自分の幸せばかりを考え、与えられ、クラウンの幸せを彼は聞いて来なかったのだから。
だから彼は自分が嫌いなのだ。自分の事ばかり、記憶が無いと嘆いて怖がり、クラウンの腕を離せなくなった少年のまま進んできた自分が。
だから彼は知ることを望んだ。
知らないことがあると言う事実から目を逸らすことを止めた。
想ってしまった付き人の幸せを探す為に、歯車を動かすと決めたのだ。
「クラウン、お前の幸せを教えろ――それが俺の、幸せになる」
少年の掌が固くなる過程を見てきた。寝る間も惜しんで勉強する背中を見てきた。何度も怪我をし、血を流す王子を見つめてきた。

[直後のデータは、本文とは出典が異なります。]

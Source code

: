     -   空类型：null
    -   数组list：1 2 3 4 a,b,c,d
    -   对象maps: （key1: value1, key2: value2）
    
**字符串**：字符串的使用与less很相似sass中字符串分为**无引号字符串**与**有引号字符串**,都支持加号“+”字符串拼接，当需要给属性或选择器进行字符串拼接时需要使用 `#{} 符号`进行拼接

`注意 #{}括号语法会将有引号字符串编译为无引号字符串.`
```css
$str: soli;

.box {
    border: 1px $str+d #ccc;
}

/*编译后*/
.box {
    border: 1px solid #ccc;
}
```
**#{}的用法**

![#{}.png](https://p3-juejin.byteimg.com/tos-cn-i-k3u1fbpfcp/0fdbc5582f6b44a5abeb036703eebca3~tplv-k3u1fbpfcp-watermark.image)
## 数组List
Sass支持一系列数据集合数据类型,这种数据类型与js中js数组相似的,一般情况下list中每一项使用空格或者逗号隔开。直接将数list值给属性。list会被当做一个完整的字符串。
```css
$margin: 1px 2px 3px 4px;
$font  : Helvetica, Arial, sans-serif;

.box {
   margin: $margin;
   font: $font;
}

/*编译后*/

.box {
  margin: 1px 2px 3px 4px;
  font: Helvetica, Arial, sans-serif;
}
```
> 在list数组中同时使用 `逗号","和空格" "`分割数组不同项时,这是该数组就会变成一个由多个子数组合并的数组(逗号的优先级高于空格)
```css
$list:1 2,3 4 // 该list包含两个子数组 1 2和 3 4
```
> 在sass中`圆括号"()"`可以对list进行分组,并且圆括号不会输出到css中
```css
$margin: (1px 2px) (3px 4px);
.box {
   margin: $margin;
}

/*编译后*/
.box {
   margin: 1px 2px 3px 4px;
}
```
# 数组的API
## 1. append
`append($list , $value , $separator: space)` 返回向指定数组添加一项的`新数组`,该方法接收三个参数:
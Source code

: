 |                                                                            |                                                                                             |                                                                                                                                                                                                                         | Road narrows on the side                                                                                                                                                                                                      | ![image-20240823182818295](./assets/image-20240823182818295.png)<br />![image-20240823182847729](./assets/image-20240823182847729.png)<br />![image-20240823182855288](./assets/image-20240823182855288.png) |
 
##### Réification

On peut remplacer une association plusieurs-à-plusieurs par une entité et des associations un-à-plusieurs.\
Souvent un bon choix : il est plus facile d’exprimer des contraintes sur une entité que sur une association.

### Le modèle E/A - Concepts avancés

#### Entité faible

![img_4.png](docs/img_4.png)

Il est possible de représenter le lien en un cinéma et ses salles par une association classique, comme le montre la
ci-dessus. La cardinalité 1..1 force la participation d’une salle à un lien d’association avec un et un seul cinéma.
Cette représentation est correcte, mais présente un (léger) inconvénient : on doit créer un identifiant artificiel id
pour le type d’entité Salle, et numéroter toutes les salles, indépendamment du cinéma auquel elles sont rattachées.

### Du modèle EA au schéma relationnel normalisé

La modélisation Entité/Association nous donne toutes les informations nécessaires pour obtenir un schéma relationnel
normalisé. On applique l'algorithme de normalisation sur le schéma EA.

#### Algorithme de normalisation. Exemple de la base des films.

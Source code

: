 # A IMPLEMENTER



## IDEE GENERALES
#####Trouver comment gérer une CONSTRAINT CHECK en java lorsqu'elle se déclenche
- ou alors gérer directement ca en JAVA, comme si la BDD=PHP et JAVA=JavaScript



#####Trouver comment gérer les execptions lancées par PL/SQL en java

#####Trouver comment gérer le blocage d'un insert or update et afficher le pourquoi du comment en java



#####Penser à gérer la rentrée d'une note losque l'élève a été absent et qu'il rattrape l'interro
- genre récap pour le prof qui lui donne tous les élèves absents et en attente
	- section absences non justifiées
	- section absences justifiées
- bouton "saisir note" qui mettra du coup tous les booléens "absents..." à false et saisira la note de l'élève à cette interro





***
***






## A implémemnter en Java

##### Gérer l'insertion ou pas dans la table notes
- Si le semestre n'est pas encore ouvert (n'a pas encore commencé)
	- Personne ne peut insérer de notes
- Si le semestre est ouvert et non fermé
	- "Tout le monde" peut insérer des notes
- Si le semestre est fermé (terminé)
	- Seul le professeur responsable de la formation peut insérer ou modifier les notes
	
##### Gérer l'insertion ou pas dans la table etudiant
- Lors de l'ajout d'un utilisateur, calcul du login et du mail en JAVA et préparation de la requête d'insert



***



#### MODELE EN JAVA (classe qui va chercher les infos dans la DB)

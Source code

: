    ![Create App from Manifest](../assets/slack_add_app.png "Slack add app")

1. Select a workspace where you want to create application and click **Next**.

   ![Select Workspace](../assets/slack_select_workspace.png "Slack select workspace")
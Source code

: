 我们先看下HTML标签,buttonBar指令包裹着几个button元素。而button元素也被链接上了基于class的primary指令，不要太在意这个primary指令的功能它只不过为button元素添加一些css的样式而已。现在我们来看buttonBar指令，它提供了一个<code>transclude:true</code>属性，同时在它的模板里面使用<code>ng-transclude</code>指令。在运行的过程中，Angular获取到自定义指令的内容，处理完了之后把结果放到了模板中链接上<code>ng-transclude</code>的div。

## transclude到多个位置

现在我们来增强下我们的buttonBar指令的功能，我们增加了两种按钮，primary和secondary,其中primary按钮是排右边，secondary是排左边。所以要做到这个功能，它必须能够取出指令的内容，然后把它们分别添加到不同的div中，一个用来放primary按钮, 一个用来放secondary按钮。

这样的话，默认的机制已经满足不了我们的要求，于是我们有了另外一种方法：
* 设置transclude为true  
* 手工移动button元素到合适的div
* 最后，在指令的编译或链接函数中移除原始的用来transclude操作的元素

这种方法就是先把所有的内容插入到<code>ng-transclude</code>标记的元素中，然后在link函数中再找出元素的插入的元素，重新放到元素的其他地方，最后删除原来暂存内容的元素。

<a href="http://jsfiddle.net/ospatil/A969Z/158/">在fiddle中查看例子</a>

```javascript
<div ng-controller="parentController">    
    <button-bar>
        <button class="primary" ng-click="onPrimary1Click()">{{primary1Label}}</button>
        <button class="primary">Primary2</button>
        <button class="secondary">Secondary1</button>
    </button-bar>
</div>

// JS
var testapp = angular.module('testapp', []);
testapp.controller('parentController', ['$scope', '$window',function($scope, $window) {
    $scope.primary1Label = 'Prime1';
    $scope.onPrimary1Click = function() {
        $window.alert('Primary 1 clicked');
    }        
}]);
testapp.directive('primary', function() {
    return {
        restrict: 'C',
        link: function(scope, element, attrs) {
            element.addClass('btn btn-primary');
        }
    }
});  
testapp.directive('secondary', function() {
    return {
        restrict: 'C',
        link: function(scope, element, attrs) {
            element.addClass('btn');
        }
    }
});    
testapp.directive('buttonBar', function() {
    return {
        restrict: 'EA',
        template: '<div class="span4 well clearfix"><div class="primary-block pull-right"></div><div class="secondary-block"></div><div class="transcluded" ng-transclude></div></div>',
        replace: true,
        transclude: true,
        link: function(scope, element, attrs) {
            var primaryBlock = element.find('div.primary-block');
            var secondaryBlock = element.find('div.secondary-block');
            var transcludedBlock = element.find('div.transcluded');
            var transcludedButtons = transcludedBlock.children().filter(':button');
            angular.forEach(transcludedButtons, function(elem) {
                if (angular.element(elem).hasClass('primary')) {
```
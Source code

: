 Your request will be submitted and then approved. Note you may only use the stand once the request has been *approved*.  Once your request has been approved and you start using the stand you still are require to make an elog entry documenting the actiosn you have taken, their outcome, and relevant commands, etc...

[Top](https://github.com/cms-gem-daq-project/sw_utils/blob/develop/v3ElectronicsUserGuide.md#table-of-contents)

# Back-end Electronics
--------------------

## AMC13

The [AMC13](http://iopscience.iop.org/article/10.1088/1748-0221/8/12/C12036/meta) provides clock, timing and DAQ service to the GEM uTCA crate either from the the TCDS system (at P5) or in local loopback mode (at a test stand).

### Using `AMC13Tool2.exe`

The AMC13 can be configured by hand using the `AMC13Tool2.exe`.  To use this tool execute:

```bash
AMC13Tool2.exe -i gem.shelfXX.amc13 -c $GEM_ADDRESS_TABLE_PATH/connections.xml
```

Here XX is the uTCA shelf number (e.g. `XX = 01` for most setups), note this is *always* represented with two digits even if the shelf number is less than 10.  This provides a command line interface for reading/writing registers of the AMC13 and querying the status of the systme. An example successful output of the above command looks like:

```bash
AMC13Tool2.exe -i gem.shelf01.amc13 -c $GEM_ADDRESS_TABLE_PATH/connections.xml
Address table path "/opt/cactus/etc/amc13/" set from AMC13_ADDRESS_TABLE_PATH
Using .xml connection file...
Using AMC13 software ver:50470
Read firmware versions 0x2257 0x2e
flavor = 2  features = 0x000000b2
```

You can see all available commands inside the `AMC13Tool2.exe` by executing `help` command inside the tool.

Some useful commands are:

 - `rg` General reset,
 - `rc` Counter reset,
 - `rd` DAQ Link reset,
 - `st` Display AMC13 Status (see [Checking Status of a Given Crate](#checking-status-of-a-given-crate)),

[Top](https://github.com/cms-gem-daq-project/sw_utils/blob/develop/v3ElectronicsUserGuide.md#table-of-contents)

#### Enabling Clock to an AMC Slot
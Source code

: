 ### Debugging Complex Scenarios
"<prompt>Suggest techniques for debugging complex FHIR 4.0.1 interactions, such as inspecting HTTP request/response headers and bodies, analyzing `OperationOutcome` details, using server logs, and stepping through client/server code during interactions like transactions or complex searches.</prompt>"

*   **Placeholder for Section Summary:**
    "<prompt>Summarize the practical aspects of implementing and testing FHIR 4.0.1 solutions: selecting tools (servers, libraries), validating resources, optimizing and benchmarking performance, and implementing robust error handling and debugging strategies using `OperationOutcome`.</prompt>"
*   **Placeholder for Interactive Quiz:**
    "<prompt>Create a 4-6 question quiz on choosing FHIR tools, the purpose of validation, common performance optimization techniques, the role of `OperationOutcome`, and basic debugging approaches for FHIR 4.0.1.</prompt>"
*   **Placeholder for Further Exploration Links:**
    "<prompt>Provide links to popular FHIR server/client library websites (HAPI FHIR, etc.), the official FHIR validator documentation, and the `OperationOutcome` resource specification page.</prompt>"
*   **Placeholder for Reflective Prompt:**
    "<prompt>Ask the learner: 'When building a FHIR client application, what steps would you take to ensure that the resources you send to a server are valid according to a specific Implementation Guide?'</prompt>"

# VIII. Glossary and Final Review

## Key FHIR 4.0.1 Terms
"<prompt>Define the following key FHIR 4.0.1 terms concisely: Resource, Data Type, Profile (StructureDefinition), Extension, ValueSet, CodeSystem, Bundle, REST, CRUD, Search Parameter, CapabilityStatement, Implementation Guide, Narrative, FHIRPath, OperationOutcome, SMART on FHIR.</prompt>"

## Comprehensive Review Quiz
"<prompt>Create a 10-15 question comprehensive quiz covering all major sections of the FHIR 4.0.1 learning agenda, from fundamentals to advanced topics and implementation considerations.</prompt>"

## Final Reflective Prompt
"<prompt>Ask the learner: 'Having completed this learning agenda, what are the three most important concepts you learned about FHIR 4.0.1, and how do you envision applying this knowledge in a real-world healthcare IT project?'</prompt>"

クラウンの手が震える。その手はゆっくりと上がり、王子の手には力が籠る。
――ミール副団長……友達の定義は、何だと思う?
いつか幼い少女が零した疑問。その回答はあやふやだった。
――さてね。君が友達だと感じてしまえば、友達だろう
不確定で、不明瞭。
そんなあやふやな誓いで、あやふやな心で、少女は友達を「対等」であると定義づけた。
ならば今の関係はどうだろう。
少年と少女は対等か。
傍に立ち続け、お互いしか想わず、お互いの事しか考えず、自分を蔑ろにする彼らは、対等か。
「……アスライト」
サーカスのテントの自室で、ミール・ヴェールは顔を上げる。
雨が降りしきる中、城の方へと視線を向けて。
「副団長?」
ミールの向かいに座っているのはロマキッソ・ロンリー。玉乗りは肩にタオルをかけ、脱力した副団長を見つめていた。
「……これだから、子どもは嫌いなんだ」
ミールは呆れたように二本の腕を組む。向かいに座っているロマキッソは不安そうに両耳を握り、三本目の黒い手に頭を撫でられていた。
「アスライトに、何か?」
「掠ったが、飛び越えた」
ミールの言葉にロマキッソは疑問符を飛ばす。副団長は息を吐き、銀の瞳を細めていた。
――お願いします、ミール副団長
泣いていた少女を副団長は知っている。彼だけが知っている。自分のせいだと叫び、自分を殺し、ただ一人の幸せだけを願った子どもを知っている。
「……結局は私も、甘かったと言うことか」
ミールの銀の瞳をロマキッソを見つめている。白い少年も城の方を向き、耳から両手を離していた。
――アスライトの泣き声が、ロシュラニオンにだけ聞こえている。
耳元で咽び泣く少女の背を、少年は穏やかに撫でていた。酷く震える肩に顔を寄せ、いつか付き人が、自分の元から走り去ってしまわないように。
二人の関係を「友達」だと言う者はいない。誰一人として、二人の関係を「友達」などには収めない。
少女と少年は対等ではない。
方や右目を捧げ、時間を捧げ、相手の幸せしか願わない愚かな少女。
方や己を嫌悪し、一人に依存し、幸福の為に真実を望む傲慢な少年。
この二人が対等である筈が無い。
二人の感情が「友達」に収まる筈が無い。
少年は少女を抱き締める。強く、強く、何処にも行かせない為に。
少女は少年の裾を握る。弱く、弱く、自分の弱さを嫌悪して。
剥がされた歯車は回り始める。
二人の間だけではなく、周りの歯車すらも巻き込んで。